Celebrating the new year on the night of the December 31st is the best treat and one that we are looking forward to every year. All these New Year's decorations; pretty and sparkling ornaments, fireworks, colorful lights and a perfect dinner table to welcome the new year with your beloved ones. This festive mood at every step is such bliss!
New Year's tradition not only brings families but cultures and civilizations together as well with the promise of a new beginning that fills us with hope and gratitude. New Year celebration traditions change from culture to culture and are passed on from one generation to another for ages. This year, I wanted to think out of the box and celebrate the new year like I never did before. So, I decided to go on a hunt and talk with my friends from all over the world and take some tips and learn more about their New Year's traditions. They all surprised me; some are delicious, but mostly fun and they are all intercultural and vary from country to country.
There is a saying in Turkish, "tatlı yiyelim, tatlı konusalım" (Let's eat sweet and talk sweet). Apparently, that's how Germans think about New Year celebrations. Eating "krapfen" or filled doughnuts is the way Germans open their arms to the new promises of a new year. Well, what a great way to step into the new year! In China people p
aint their front doors in red - as it is the happiest color in the East - for good luck; while Brazilians offers white flowers and candles - meant to appease the Goddess of the Sea as a blessing to mothers and children; in Turkey, we throw pomegranate seeds as it signifies wealth and prosperity.
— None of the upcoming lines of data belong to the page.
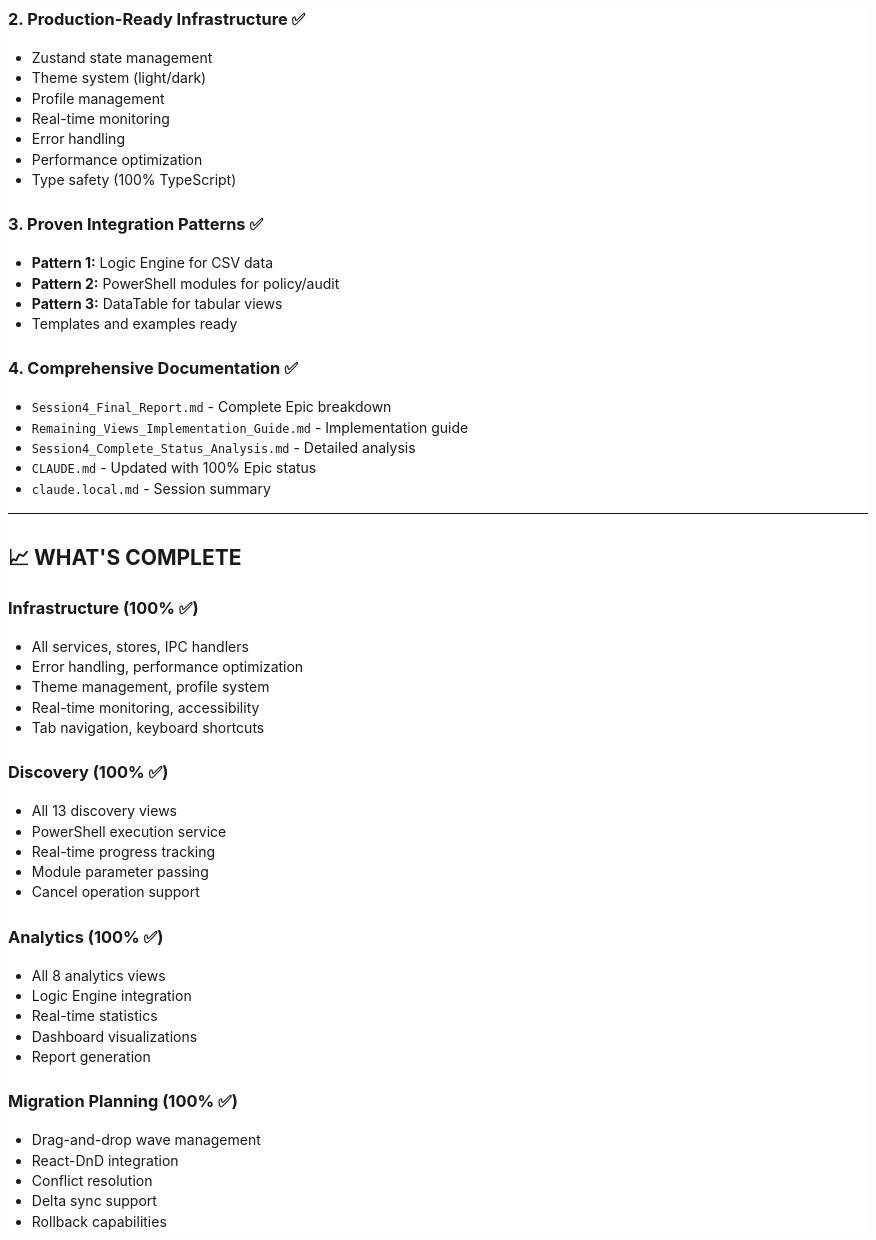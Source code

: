 ### 2. Production-Ready Infrastructure ✅
- Zustand state management
- Theme system (light/dark)
- Profile management
- Real-time monitoring
- Error handling
- Performance optimization
- Type safety (100% TypeScript)

### 3. Proven Integration Patterns ✅
- **Pattern 1:** Logic Engine for CSV data
- **Pattern 2:** PowerShell modules for policy/audit
- **Pattern 3:** DataTable for tabular views
- Templates and examples ready

### 4. Comprehensive Documentation ✅
- `Session4_Final_Report.md` - Complete Epic breakdown
- `Remaining_Views_Implementation_Guide.md` - Implementation guide
- `Session4_Complete_Status_Analysis.md` - Detailed analysis
- `CLAUDE.md` - Updated with 100% Epic status
- `claude.local.md` - Session summary

---

## 📈 WHAT'S COMPLETE

### Infrastructure (100% ✅)
- All services, stores, IPC handlers
- Error handling, performance optimization
- Theme management, profile system
- Real-time monitoring, accessibility
- Tab navigation, keyboard shortcuts

### Discovery (100% ✅)
- All 13 discovery views
- PowerShell execution service
- Real-time progress tracking
- Module parameter passing
- Cancel operation support

### Analytics (100% ✅)
- All 8 analytics views
- Logic Engine integration
- Real-time statistics
- Dashboard visualizations
- Report generation

### Migration Planning (100% ✅)
- Drag-and-drop wave management
- React-DnD integration
- Conflict resolution
- Delta sync support
- Rollback capabilities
Common themes in celebrations: Rebirth, hope
If we have a look at the essence of these traditions, they are prayers and the vows for hope, fertility, health and for a beautiful future. Whether you throw furniture from the window like people from Johannesburg do - the most extreme tradition to be honest, it is not common anymore as it can be so dangerous and hazardous - or white flowers into the ocean, actually all of them practically signify the rebirth and regrowth in all folks more than at least four millennia. Whether it is instinctive or from the nature of the human, one has always turned to an admiration for the glories of the nature and celebrated it. Those celebrations have become a tradition in time, of course.
New Year's Eve celebrations in ancient Turks
If we go back in time to see why and how the Turks celebrated the new year, it actually reveals the meaning of the new year is directly related to the nature and rebirth. The sun was very important for the Turks in Central Asian steppes. For Turks living in the Central Asia back in the day, the new year started on December 22, a day after the longest night of the year as the sun becomes more and more visible for the earthlings. According to pre-Islamic Turkish beliefs, on December 22, night and day enter into a war. After this long battle, the day comes out victorious by beating the night. In other words, the days begin to be longer, the sun begins to show up more. The Turks were celebrating this victory of the sun, in a sense of the rebirth, with great joy, with great festive under the tree of the "Akçam," a symbol that is mostly associated with Christianity and Christmas today.
The pine tree tradition blowing from the east has been moved to New Year's Eve after a different habit in Europe. The belief in the blessing of the tree, which was common among Europeans, who adopted a pagan faith before Christianity, was transformed into the decoration of the trees after the Christianity.
The tradition is also known in the Christian countries as Christmas - the New Year or Holy Birth - which is celebrated as the birth of Jesus on December 25th. Christmas is celebrated in many societies with no religious content, only for entertainment gifts and a new year, celebrated with joy and enthusiasm by non-Christian societies.
As in our tradition today, people clean their homes for this holiday, wear beautiful clothes, sing songs and play around the tree. Grandparents are visited; families eat the special dishes they made together, because it was believed that when all the family and friends came together and celebrate, life would multiply and bring good luck.
I still think that we celebrate the new year with the same spirit. Even though we do not celebrate the length of the days in a festive mood, in fact the traditions of the new year still bring new hopes and unity from nature to humanity. I think that sharing this hope and blessings with those who need support, or those who are hungry and those who need hope, can be the most beautiful gift of the new year, or even a tradition. The sun is born for all of us, the days shorten and grow without separating the sphere. So why not to stay close to each other without any boundaries such as race, language or religion? That is my wish for all of us: to be better people, at peace with ourselves and willing to embrace others and their traditions.